Il caso del cinghiale affetto da peste suina trovato nel territorio di Mombaruzzo, primo in provincia di Asti, è solo l’ultimo episodio ma per Cia Asti e Cia Piemonte è la dimostrazione che non si può più tergiversare.
«Già vent’anni fa dicevamo che la sottostima della fauna selvatica avrebbe danneggiato gravemente il comparto agricolo e l’allevamento.
Oggi vediamo un immobilismo totale rispetto a quanto chiediamo da anni per l’eradicazione del problema – dicono Gabriele Carenini presidente di Cia Piemonte e Marco Capra, presidente di Cia Asti – il grido d’allarme degli agricoltori non può più cadere inascoltato, bisogna che le autorità competenti intervengano al più presto, senza più tentennamenti, abbattendo il maggior numero possibile di cinghiali». Il problema, secondo la Cia è che se non fermata la diffusione della peste suina, si mette a serio rischio tutto un comparto, quello suinicolo, che vuol dire produzione d’eccellenza e quindi anche economia.

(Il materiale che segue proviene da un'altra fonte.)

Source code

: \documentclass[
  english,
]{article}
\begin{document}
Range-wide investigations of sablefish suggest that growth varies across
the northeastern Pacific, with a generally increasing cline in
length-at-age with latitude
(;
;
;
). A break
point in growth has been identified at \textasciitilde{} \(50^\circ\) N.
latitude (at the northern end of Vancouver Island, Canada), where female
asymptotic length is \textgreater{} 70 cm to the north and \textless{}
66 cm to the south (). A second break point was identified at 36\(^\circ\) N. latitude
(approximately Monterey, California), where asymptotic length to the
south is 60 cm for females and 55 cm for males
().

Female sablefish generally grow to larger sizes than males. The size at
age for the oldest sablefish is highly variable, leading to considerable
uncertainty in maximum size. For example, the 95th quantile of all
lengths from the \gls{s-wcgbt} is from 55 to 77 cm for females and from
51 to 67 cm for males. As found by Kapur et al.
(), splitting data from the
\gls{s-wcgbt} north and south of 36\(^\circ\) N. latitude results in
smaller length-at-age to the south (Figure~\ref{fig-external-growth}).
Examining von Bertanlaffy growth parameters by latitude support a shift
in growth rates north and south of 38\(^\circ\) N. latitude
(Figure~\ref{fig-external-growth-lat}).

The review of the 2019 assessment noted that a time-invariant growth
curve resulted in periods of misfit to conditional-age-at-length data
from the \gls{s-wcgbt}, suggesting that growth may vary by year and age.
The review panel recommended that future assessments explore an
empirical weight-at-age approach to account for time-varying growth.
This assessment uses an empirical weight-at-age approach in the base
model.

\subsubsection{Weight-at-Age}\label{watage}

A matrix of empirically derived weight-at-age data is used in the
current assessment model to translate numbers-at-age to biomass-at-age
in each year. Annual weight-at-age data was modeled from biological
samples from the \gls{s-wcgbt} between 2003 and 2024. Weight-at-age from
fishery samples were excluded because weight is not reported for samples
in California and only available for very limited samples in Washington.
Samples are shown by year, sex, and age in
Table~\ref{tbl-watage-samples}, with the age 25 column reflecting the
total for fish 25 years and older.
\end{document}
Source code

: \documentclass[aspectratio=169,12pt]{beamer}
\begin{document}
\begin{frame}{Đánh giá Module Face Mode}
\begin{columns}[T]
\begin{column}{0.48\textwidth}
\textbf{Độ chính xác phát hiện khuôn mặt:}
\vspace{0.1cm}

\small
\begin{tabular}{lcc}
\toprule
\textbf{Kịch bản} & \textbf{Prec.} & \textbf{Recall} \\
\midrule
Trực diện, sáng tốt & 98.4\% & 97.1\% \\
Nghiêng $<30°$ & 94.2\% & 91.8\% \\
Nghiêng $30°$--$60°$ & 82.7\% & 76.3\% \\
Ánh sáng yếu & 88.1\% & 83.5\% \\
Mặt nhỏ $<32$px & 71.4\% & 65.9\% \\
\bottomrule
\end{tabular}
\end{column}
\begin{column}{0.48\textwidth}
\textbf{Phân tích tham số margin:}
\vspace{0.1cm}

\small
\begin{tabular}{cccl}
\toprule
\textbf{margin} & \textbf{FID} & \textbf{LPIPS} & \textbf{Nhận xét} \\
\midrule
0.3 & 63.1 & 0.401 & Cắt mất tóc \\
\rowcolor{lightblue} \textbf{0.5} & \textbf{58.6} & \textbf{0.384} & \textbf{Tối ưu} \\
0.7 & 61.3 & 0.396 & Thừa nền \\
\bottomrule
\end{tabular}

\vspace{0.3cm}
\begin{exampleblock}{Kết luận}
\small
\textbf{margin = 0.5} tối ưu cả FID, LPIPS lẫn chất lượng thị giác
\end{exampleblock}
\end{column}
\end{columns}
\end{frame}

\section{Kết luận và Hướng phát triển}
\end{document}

Secondo Carenini servono misure straordinarie con mezzi e uomini adeguati.
«Chiediamo l’intervento dell’esercito, non perché siamo improvvisamente impazziti, ma perché non si può lasciare la soluzione di una situazione emergenziale in mano a chi fa il cacciatore per hobby. Servono professionisti che sappiano quello che stanno facendo e lo sappiano fare bene. Il paradosso è che finora abbiamo abbattuto suini sani, per il pericolo di contagio, mentre lasciamo che vadano tranquillamente in giro cinghiali malati e che possono trasmettere l’infezione. Ci sembra evidente che non si ppuò andare avanti così».